----- EXERCISE INPUTS -----
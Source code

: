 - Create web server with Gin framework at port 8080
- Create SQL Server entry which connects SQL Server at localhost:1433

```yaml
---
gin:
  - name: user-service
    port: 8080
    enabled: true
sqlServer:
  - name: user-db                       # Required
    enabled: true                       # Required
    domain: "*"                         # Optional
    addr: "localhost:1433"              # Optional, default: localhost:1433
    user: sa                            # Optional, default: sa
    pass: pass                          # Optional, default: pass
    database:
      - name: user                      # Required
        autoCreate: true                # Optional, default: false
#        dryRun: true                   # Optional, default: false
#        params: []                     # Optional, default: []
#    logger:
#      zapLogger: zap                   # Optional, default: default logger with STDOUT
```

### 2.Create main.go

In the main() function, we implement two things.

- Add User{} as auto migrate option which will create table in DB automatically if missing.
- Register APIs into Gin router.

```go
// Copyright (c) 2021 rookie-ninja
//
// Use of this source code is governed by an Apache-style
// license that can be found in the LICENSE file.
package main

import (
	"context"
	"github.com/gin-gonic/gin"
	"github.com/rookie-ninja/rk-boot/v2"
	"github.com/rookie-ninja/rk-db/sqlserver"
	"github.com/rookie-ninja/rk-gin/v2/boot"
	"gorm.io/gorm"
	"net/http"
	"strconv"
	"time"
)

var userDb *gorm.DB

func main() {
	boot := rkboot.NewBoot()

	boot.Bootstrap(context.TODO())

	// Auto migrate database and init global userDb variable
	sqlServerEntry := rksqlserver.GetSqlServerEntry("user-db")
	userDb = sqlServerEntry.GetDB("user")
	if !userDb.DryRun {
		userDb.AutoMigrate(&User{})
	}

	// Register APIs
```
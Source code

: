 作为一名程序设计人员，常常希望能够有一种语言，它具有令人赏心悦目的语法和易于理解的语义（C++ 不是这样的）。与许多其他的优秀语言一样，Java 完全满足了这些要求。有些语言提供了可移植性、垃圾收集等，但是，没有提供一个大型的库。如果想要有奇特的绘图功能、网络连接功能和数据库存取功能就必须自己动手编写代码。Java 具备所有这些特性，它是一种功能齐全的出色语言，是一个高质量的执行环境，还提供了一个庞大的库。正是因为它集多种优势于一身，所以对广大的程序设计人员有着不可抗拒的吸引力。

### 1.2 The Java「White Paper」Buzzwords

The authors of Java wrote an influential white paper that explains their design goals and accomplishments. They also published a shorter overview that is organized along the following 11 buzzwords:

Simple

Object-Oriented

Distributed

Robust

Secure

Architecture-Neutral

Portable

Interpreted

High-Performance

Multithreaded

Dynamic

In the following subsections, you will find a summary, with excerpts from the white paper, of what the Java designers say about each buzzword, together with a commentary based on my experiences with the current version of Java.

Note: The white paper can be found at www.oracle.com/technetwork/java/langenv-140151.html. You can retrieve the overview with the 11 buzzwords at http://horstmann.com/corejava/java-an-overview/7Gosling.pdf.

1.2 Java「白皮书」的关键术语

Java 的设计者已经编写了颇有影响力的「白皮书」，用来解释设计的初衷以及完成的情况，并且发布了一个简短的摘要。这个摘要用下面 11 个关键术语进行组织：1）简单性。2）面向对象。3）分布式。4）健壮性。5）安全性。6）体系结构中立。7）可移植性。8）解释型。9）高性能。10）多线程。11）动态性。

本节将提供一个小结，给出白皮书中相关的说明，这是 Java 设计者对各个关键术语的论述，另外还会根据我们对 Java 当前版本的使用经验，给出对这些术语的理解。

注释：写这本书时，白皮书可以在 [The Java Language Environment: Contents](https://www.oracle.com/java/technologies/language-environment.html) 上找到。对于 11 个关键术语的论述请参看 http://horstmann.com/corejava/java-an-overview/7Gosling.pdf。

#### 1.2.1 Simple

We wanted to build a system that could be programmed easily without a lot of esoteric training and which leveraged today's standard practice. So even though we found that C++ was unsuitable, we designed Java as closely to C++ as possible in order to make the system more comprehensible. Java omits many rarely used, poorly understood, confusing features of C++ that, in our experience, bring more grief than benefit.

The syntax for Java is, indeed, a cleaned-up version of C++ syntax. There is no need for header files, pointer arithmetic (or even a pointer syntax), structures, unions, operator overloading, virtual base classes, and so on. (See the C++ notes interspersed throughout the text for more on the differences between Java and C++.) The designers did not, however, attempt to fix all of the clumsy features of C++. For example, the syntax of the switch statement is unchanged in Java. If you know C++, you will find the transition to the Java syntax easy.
-----
**HOW TO COMPLETE THIS TASK:** Within the entries above, how many lines contain the word "userDb"? State the number only.

**WRITTEN ANSWER:** 5